Income and tax situation — For traditional IRAs, your ability to claim contributions as tax-deductible depends on income, tax filing status, and whether you (or your spouse) participate in a workplace retirement plan. Roth IRA contributions themselves are never deductible, but income limits determine whether you can contribute directly to a Roth.

Workplace retirement plan access — If you have a 401(k), 403(b), or similar plan at work, this affects both your traditional IRA deduction and your Roth IRA eligibility at higher income levels.

Spousal considerations — If one spouse has no earned income, a "spousal IRA" strategy may allow that person to contribute, up to the annual limit, based on the working spouse's income.

Cash flow and goals — The legal limit is not the same as the right contribution for your situation. Your actual capacity depends on your budget, other savings, and retirement timeline.

Key Terms and Definitions 🔑

Contribution — Money you actively deposit into the IRA during the calendar year or by the tax filing deadline.

Earned income requirement — You must have taxable earned income (wages, self-employment income, etc.) at least equal to the amount you contribute. You cannot contribute more than you earned.

Annual limit — The total you can contribute to all your IRAs (traditional and Roth combined) in one tax year.

Tax year deadline — You can generally contribute for the prior tax year until the filing deadline (usually April 15 of the following year), not just by December 31.

What You Need to Know Before Contributing

Verify your eligibility — Not everyone can contribute to every IRA type. High earners may phase out of direct Roth contributions; those with workplace plans face traditional IRA deduction limits.

Check your income threshold — If you have a 401(k) or other workplace plan, your ability to deduct traditional IRA contributions depends on your Modified Adjusted Gross Income (MAGI) falling within a specific range.

Confirm earned income — You can only contribute what you earned (up to the annual limit). Passive income, investments, and spousal income don't count toward this requirement.

Track contributions across accounts — If you have multiple IRAs, all contributions to all of them count toward the single annual limit.
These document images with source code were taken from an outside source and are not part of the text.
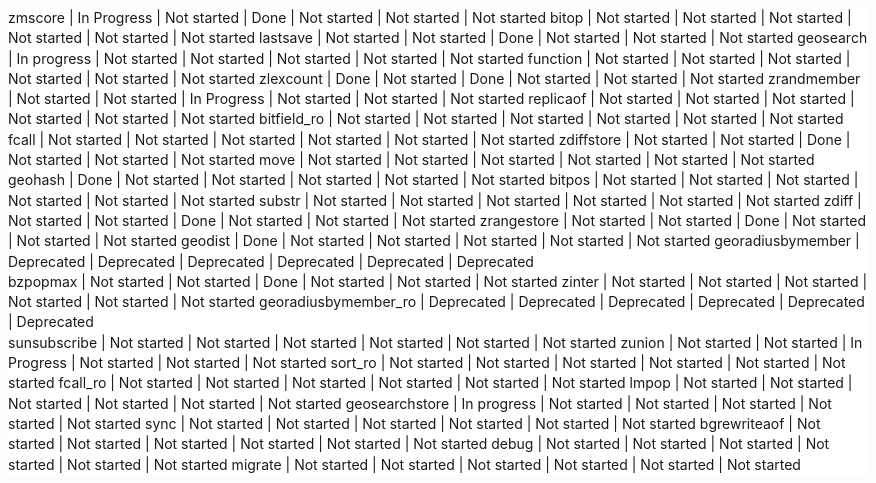 zmscore                     | In Progress | Not started | Done         | Not started | Not started | Not started
bitop                       | Not started | Not started | Not started  | Not started | Not started | Not started
lastsave                    | Not started | Not started | Done         | Not started | Not started | Not started
geosearch                   | In progress | Not started | Not started  | Not started | Not started | Not started
function                    | Not started | Not started | Not started  | Not started | Not started | Not started
zlexcount                   | Done        | Not started | Done         | Not started | Not started | Not started
zrandmember                 | Not started | Not started | In Progress  | Not started | Not started | Not started
replicaof                   | Not started | Not started | Not started  | Not started | Not started | Not started
bitfield_ro                 | Not started | Not started | Not started  | Not started | Not started | Not started
fcall                       | Not started | Not started | Not started  | Not started | Not started | Not started
zdiffstore                  | Not started | Not started | Done         | Not started | Not started | Not started
move                        | Not started | Not started | Not started  | Not started | Not started | Not started
geohash                     | Done        | Not started | Not started  | Not started | Not started | Not started
bitpos                      | Not started | Not started | Not started  | Not started | Not started | Not started
substr                      | Not started | Not started | Not started  | Not started | Not started | Not started 
zdiff                       | Not started | Not started | Done         | Not started | Not started | Not started
zrangestore                 | Not started | Not started | Done         | Not started | Not started | Not started
geodist                     | Done        | Not started | Not started  | Not started | Not started | Not started 
georadiusbymember           | Deprecated  | Deprecated  | Deprecated   | Deprecated  | Deprecated  | Deprecated  
bzpopmax                    | Not started | Not started | Done         | Not started | Not started | Not started 
zinter                      | Not started | Not started | Not started  | Not started | Not started | Not started 
georadiusbymember_ro        | Deprecated  | Deprecated  | Deprecated   | Deprecated  | Deprecated  | Deprecated  
sunsubscribe                | Not started | Not started | Not started  | Not started | Not started | Not started
zunion                      | Not started | Not started | In Progress  | Not started | Not started | Not started
sort_ro                     | Not started | Not started | Not started  | Not started | Not started | Not started
fcall_ro                    | Not started | Not started | Not started  | Not started | Not started | Not started
lmpop                       | Not started | Not started | Not started  | Not started | Not started | Not started
geosearchstore              | In progress | Not started | Not started  | Not started | Not started | Not started 
sync                        | Not started | Not started | Not started  | Not started | Not started | Not started 
bgrewriteaof                | Not started | Not started | Not started  | Not started | Not started | Not started 
debug                       | Not started | Not started | Not started  | Not started | Not started | Not started 
migrate                     | Not started | Not started | Not started  | Not started | Not started | Not started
Plan timing — Contributions can be made anytime during the calendar year or before the tax filing deadline for that year. Early contributions can allow more growth time.

The Landscape Varies by Situation

A self-employed person with high income faces different considerations than a younger saver just starting out. A married couple where one spouse doesn't work can use spousal IRA strategies. Someone with access to a workplace 401(k) cannot claim traditional IRA deductions above certain income levels, while someone without workplace retirement access retains full deductibility.

The IRA contribution limit itself is straightforward—it's a fixed ceiling set by the IRS. What changes person to person is whether you can reach that limit, whether a traditional or Roth structure makes sense, and how that contribution fits into your broader retirement and tax picture.

To evaluate your specific path, consider reviewing your current income, tax situation, workplace plan access, and long-term savings goals. A tax professional or financial adviser can help you align IRA contributions with your individual circumstances and overall retirement strategy.